→ **DESCRIPTION OF THE TASK**:
Transcribe the records below exactly, from their first line through the line containing "The main lieutenant". Omit every line after it.

→ **AVAILABLE DATA**:
+ + + +

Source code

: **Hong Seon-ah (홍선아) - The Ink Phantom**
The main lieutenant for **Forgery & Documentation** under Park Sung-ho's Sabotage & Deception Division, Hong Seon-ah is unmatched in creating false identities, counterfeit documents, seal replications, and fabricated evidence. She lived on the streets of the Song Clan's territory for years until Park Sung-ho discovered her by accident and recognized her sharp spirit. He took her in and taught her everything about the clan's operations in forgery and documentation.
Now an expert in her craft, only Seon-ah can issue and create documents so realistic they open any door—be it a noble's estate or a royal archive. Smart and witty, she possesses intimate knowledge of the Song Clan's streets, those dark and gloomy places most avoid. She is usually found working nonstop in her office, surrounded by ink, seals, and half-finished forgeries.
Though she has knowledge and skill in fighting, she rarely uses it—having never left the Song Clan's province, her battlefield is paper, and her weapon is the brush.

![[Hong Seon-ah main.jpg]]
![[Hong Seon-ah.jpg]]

+ + + +

→ **ANSWER SPACE**:
Source code

: **Hong Seon-ah (홍선아) - The Ink Phantom**
The main lieutenant for **Forgery & Documentation** under Park Sung-ho's Sabotage & Deception Division, Hong Seon-ah is unmatched in creating false identities, counterfeit documents, seal replications, and fabricated evidence. She lived on the streets of the Song Clan's territory for years until Park Sung-ho discovered her by accident and recognized her sharp spirit. He took her in and taught her everything about the clan's operations in forgery and documentation.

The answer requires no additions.